Kawu, Eastern Ghana.
Multi-methods approach
There has been a lot of pessimism about researching ideophones, with people declaring them “elusive” and ”unpredictable”, Dingemanse notes. "But careful study of their meaning and use reveals that they are not the erratic stylistic flourishes they were thought to be. I found that their meanings were highly specific, and that they are used in ways that entirely make sense given their depictive nature.”
Dingemanse collected the data for his thesis in Ghana during five field trips between 2007 and 2011. "It took quite some experimenting before I found ways to reliably capture and study ideophones in the field. The pencil and paper methods of traditional linguistic fieldwork are not sufficient to capture them. The methods I eventually settled on included video-recordings of everyday social interaction to see how people actually use ideophones, folk definitions to study how people talk about them, and typological methods such as stimulus-based elicitation and a sorting task to enable comparative work in the future."

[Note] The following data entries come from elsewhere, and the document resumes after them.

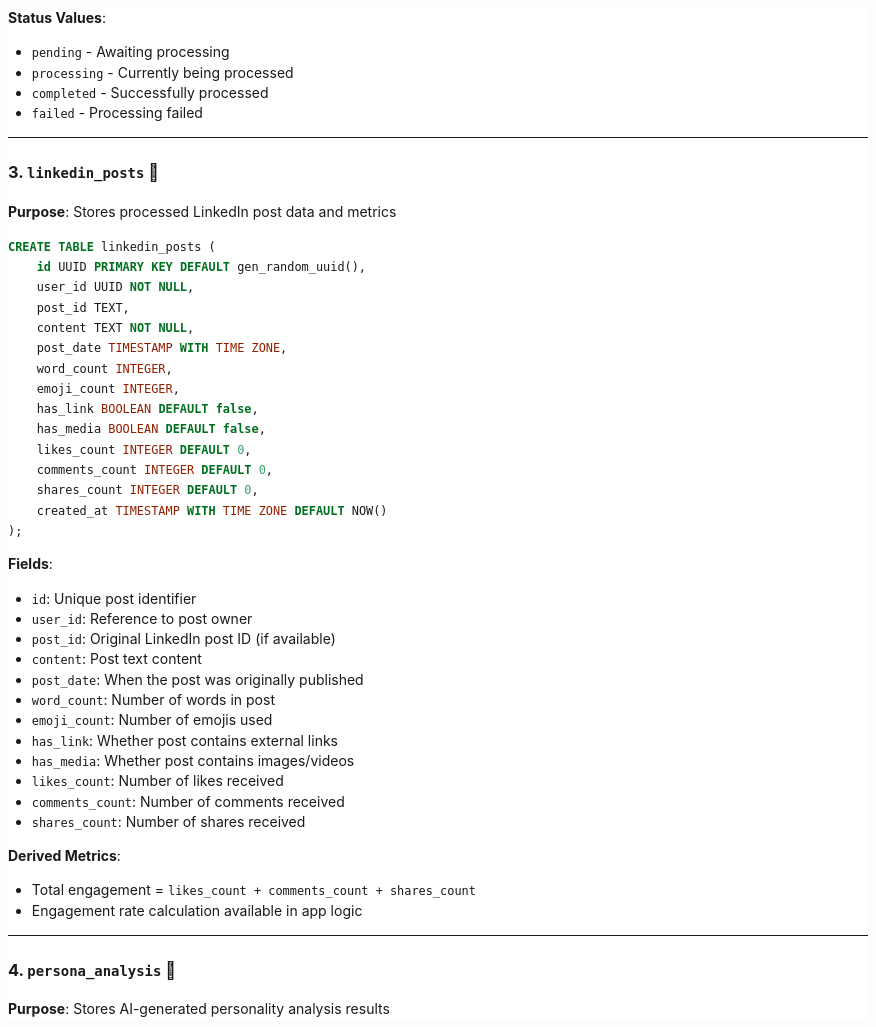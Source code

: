 **Status Values**:
- `pending` - Awaiting processing
- `processing` - Currently being processed
- `completed` - Successfully processed
- `failed` - Processing failed

---

### 3. `linkedin_posts` 📝

**Purpose**: Stores processed LinkedIn post data and metrics

```sql
CREATE TABLE linkedin_posts (
    id UUID PRIMARY KEY DEFAULT gen_random_uuid(),
    user_id UUID NOT NULL,
    post_id TEXT,
    content TEXT NOT NULL,
    post_date TIMESTAMP WITH TIME ZONE,
    word_count INTEGER,
    emoji_count INTEGER,
    has_link BOOLEAN DEFAULT false,
    has_media BOOLEAN DEFAULT false,
    likes_count INTEGER DEFAULT 0,
    comments_count INTEGER DEFAULT 0,
    shares_count INTEGER DEFAULT 0,
    created_at TIMESTAMP WITH TIME ZONE DEFAULT NOW()
);
```

**Fields**:
- `id`: Unique post identifier
- `user_id`: Reference to post owner
- `post_id`: Original LinkedIn post ID (if available)
- `content`: Post text content
- `post_date`: When the post was originally published
- `word_count`: Number of words in post
- `emoji_count`: Number of emojis used
- `has_link`: Whether post contains external links
- `has_media`: Whether post contains images/videos
- `likes_count`: Number of likes received
- `comments_count`: Number of comments received
- `shares_count`: Number of shares received

**Derived Metrics**:
- Total engagement = `likes_count + comments_count + shares_count`
- Engagement rate calculation available in app logic

---

### 4. `persona_analysis` 🧠

**Purpose**: Stores AI-generated personality analysis results
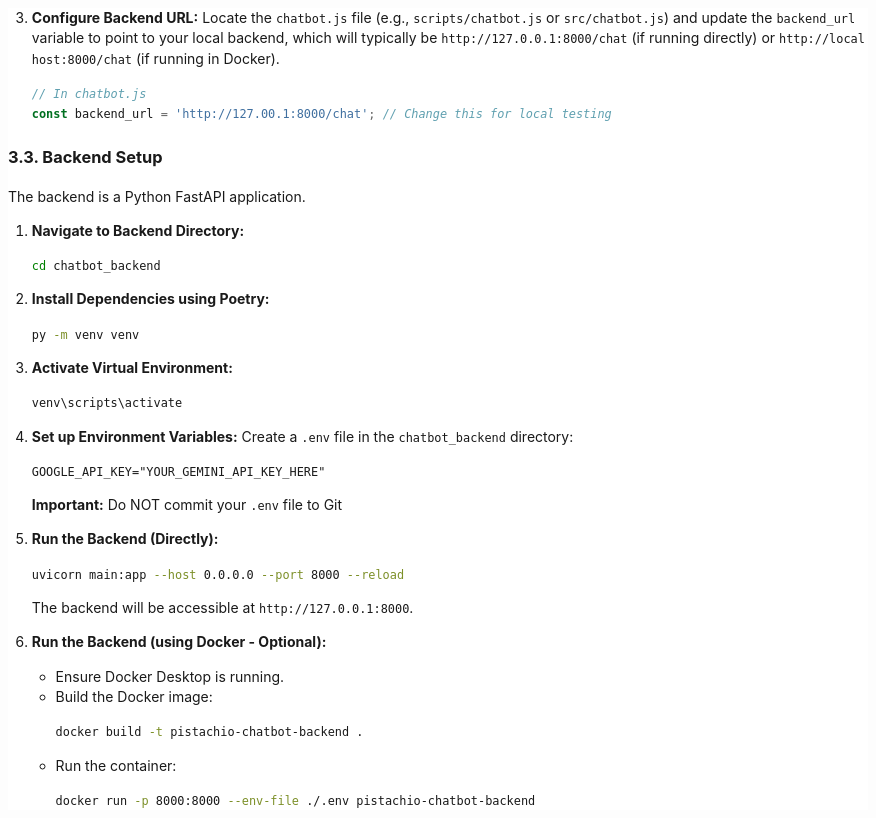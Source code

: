 3.  **Configure Backend URL:**
    Locate the `chatbot.js` file (e.g., `scripts/chatbot.js` or `src/chatbot.js`) and update the `backend_url` variable to point to your local backend, which will typically be `http://127.0.0.1:8000/chat` (if running directly) or `http://localhost:8000/chat` (if running in Docker).

    ```javascript
    // In chatbot.js
    const backend_url = 'http://127.00.1:8000/chat'; // Change this for local testing
    ```

### 3.3. Backend Setup

The backend is a Python FastAPI application.

1.  **Navigate to Backend Directory:**

    ```bash
    cd chatbot_backend
    ```

2.  **Install Dependencies using Poetry:**

    ```bash
    py -m venv venv
    ```

3.  **Activate Virtual Environment:**

    ```bash
    venv\scripts\activate
    ```

4.  **Set up Environment Variables:**
    Create a `.env` file in the `chatbot_backend` directory:

    ```
    GOOGLE_API_KEY="YOUR_GEMINI_API_KEY_HERE"
    ```

    **Important:** Do NOT commit your `.env` file to Git

5.  **Run the Backend (Directly):**

    ```bash
    uvicorn main:app --host 0.0.0.0 --port 8000 --reload
    ```

    The backend will be accessible at `http://127.0.0.1:8000`.

6.  **Run the Backend (using Docker - Optional):**

      * Ensure Docker Desktop is running.
      * Build the Docker image:
        ```bash
        docker build -t pistachio-chatbot-backend .
        ```
      * Run the container:
        ```bash
        docker run -p 8000:8000 --env-file ./.env pistachio-chatbot-backend
        ```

Ideophones turn out to be a vivid and versatile communicative tool. To ignore them is to miss out on an intriguing linguistic device that is just as much part of linguistic competence as words that are more familiar to Western ears. “This is what is so exciting about ideophones,” says Dingemanse. “They represent one of the many trajectories of language evolution — one in which depiction gains upper hand, recruiting a whole word class to do the work that in other languages is done by a range of devices. More work is needed to chart this diversity. Our understanding of language will be much the richer for it.”Dingemanse’s thesis comes with a website which contains audio and video clips of the data cited in the thesis.